I have an existing simple network with internet connectivity.

We have four access points that do not offer true guest access.

We would like to have four access points that offer wireless for the whole network and wireless for guest internet only. It would be best that the wireless user or guest would be able to connect to one of them and stay connected as they walk in and out of range of the ap/repeater

Is there a router or ap or repeater that would work in this scenario?

how do large hotels and such handle this?

Sorry for the noob question.

  • 2
    Yes, this is possible, as you have alluded to in the hotel example. Typically, a large Wi-Fi network will use LWAPs and a WLC to manage them.
    – Ron Maupin
    Mar 24, 2016 at 1:17
  • Also I would add you for better control and creating guest portals, you can add Network Access Control solution to network. You can fine tune policies on specific devices, even on level of which OS (Win / OS X / Android / iOS ) they use. Or based by mac address, specify time of allowence on network maybe some billing...
    – phandox
    Apr 23, 2016 at 9:27
  • Did any answer help you? If so, you should accept the answer so that the question doesn't keep popping up forever, looking for an answer. Alternatively, you could provide and accept your own answer.
    – Ron Maupin
    Aug 13, 2017 at 20:18

3 Answers 3


As long as the APs are connected to a distribution system (Ethernet or WDS) and have the same set of SSIDs, client roaming (when a client change its association from one AP to another) will be transparent (for the client and the system administrator). That being said, offering guest access requires access points that support multiple SSIDs mapped to different VLANs (one of theses SSIDs will be reserved for guests). It will be preferable to configure the guest SSID as Open (no authentication at all) and redirect guest traffic to a captive portal where all the magic happens:

  • Authentication via username/password, voucher, ssl certificate, ...etc
  • Traffic Shaping/Throttling
  • Authorization policies (Time based, Quota, ...etc)
  • ...(and many other features)
  1. AP can handle multiple SSID and bridge it to different VLANs to separate traffic of SSIDs. And router handle different VLANs with correct rules.
  2. AP can make some kind of L2 tunnel to central device (wireless controller or roouter).
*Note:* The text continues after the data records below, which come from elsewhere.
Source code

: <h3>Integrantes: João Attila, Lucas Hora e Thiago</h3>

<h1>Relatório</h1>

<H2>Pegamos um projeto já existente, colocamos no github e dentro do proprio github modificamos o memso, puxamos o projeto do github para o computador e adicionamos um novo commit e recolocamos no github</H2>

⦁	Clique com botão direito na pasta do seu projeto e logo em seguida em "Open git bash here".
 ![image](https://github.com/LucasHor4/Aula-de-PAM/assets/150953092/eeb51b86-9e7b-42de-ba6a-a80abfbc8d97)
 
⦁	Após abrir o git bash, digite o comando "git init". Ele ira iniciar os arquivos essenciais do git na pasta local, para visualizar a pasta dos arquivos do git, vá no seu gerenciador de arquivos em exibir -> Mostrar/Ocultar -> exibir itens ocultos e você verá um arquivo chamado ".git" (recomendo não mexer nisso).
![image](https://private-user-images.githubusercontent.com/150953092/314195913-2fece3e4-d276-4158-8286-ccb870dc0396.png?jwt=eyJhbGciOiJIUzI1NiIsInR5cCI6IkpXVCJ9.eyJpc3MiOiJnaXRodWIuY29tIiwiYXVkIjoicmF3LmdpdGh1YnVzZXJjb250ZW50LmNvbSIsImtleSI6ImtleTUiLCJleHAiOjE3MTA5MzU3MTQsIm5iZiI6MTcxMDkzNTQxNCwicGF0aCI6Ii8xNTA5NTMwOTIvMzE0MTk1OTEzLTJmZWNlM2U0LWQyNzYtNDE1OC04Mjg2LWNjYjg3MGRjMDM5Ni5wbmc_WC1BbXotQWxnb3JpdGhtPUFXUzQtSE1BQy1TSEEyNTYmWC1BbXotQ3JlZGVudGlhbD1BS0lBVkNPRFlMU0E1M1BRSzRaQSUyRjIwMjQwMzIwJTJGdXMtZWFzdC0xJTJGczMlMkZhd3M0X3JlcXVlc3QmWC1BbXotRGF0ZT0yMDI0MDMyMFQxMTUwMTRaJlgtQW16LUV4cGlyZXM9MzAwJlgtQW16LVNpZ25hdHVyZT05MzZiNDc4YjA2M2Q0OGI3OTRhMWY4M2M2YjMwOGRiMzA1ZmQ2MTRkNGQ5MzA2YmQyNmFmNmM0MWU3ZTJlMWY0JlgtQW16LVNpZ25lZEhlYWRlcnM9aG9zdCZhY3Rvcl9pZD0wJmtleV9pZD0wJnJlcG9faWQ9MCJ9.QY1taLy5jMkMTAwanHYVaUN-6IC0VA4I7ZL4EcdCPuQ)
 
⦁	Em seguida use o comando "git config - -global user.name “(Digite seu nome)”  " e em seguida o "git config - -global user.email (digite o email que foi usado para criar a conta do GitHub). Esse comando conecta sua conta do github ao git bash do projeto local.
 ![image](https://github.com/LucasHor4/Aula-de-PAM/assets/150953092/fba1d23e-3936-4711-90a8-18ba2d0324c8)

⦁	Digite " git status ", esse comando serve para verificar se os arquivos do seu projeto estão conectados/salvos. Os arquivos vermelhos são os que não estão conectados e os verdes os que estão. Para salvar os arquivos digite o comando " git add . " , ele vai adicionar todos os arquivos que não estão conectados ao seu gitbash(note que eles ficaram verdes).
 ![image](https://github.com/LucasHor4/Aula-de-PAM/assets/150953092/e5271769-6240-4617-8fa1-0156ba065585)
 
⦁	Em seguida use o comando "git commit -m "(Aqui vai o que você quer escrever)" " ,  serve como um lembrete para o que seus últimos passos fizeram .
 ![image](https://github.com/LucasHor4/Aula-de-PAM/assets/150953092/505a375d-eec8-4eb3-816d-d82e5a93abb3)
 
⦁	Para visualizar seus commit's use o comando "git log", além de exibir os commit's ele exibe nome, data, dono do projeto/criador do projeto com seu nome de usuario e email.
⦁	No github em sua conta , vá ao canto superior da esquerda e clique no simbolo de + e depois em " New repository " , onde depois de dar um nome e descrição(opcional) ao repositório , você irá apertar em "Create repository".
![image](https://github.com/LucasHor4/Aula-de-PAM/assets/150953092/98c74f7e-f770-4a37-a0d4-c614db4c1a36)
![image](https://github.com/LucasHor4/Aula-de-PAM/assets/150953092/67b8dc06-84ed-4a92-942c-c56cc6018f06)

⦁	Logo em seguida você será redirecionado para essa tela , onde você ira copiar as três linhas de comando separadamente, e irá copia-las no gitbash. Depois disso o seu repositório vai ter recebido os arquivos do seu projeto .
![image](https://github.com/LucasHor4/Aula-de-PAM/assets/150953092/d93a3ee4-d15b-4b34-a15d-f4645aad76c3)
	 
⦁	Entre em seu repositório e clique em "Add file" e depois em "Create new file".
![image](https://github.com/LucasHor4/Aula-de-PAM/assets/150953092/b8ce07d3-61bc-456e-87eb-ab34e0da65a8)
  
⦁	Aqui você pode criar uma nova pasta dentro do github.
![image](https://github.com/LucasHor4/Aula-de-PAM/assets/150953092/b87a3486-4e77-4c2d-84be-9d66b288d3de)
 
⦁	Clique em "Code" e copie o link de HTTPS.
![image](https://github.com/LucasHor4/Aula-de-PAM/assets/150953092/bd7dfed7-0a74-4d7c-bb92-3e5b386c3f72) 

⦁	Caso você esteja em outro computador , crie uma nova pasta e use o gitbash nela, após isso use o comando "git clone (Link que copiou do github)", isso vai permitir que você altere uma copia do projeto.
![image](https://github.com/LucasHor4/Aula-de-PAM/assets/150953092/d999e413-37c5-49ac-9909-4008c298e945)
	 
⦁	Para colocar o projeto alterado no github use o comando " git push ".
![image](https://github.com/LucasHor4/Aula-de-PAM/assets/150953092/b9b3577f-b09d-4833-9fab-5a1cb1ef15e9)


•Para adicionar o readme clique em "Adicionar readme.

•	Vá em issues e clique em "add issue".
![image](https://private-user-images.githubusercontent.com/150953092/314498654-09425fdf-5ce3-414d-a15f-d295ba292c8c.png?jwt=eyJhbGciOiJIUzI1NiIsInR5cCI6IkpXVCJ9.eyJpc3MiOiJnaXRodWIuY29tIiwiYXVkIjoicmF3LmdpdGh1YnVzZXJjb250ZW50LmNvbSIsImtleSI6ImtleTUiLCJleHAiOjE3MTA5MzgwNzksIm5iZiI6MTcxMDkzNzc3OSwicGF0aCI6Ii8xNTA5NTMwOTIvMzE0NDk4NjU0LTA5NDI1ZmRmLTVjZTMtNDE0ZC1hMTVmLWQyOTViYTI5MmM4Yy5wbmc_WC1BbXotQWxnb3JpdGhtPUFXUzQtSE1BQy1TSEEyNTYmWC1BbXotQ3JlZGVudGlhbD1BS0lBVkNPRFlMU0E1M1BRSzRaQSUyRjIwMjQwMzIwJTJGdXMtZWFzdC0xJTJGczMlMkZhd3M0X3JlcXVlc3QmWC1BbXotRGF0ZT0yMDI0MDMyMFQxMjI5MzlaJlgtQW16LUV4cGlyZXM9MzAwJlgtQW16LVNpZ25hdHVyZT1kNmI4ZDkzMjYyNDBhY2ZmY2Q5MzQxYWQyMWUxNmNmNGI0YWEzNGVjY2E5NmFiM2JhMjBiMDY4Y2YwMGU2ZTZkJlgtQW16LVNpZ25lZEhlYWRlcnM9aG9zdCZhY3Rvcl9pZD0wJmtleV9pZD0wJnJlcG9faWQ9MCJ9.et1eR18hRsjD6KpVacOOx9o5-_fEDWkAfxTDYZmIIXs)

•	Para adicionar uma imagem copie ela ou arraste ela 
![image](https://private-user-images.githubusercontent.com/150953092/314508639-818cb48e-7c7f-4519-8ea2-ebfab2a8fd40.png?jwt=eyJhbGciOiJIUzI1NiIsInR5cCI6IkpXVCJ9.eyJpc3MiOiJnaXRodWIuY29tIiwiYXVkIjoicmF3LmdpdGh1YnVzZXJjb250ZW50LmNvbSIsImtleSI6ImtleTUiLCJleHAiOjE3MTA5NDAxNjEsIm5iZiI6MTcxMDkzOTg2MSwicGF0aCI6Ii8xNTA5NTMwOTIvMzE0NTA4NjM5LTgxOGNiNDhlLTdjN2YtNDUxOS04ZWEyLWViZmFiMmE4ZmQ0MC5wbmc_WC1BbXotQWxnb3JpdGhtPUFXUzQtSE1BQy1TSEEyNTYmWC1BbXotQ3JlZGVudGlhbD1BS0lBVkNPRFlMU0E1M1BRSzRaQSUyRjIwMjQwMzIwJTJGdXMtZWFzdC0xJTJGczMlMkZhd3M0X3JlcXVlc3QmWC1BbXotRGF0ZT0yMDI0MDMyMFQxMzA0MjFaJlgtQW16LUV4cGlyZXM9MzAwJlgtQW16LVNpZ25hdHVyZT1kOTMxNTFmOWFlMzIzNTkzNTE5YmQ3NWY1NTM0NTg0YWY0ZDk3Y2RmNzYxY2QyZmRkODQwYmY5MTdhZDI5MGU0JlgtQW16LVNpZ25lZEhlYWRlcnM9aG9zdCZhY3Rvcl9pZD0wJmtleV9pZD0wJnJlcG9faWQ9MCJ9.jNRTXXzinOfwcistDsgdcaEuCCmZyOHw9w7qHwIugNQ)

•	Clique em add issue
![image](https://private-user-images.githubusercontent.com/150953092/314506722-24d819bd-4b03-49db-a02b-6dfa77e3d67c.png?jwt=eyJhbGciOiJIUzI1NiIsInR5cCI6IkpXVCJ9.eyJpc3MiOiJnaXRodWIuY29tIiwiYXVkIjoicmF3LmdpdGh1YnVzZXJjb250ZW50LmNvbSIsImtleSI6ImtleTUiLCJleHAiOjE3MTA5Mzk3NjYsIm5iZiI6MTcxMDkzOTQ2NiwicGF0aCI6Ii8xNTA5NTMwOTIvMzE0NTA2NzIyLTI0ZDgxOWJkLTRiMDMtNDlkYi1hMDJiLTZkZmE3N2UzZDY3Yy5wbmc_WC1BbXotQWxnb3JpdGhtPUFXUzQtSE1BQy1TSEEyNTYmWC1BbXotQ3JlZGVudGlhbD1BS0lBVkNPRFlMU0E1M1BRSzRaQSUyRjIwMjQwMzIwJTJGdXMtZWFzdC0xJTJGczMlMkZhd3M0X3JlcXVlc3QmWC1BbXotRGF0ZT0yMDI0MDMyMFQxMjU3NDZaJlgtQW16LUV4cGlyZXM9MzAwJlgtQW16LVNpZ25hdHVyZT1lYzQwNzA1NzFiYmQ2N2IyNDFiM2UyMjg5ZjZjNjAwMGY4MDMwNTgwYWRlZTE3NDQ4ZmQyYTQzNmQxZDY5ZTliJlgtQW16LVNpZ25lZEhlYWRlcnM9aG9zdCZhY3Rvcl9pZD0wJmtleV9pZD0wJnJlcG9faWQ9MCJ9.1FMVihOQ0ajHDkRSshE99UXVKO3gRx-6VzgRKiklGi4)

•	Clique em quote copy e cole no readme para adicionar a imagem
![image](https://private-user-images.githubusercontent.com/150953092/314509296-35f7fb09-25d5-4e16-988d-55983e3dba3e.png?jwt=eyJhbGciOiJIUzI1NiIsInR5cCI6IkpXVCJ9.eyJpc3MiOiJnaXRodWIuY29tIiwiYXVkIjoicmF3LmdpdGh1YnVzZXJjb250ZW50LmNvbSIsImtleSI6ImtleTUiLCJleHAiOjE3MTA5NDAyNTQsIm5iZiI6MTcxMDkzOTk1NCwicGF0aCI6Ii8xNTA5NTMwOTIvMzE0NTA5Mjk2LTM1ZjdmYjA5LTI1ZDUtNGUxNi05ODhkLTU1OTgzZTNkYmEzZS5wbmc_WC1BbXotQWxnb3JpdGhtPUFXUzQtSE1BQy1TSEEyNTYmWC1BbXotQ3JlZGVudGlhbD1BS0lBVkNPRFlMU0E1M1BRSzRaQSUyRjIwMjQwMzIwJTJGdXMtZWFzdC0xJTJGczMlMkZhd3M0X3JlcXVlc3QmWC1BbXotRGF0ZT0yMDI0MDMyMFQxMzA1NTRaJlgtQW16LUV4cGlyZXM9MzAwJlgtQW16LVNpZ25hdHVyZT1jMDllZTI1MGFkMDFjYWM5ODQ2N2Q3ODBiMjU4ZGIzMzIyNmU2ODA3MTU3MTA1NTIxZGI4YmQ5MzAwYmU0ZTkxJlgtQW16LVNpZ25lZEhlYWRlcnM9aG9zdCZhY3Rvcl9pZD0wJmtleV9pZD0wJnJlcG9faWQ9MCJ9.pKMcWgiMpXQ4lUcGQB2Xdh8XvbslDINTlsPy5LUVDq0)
Logicaly, this make same result.

Wireles controller usually configure APs for desired SSIDs, frequency, VLANs etc.


Roaming is the term used to describe a wireless client moving from one AP's coverage area to another. In WiFi there is layer2 roaming and less commonly layer3 roaming; the roaming decision is left to the client. It is known that radio resource management plays a huge role in the roaming process. For example, an AP can be forced to not accept low quality connections which results in forcing the client to look for another.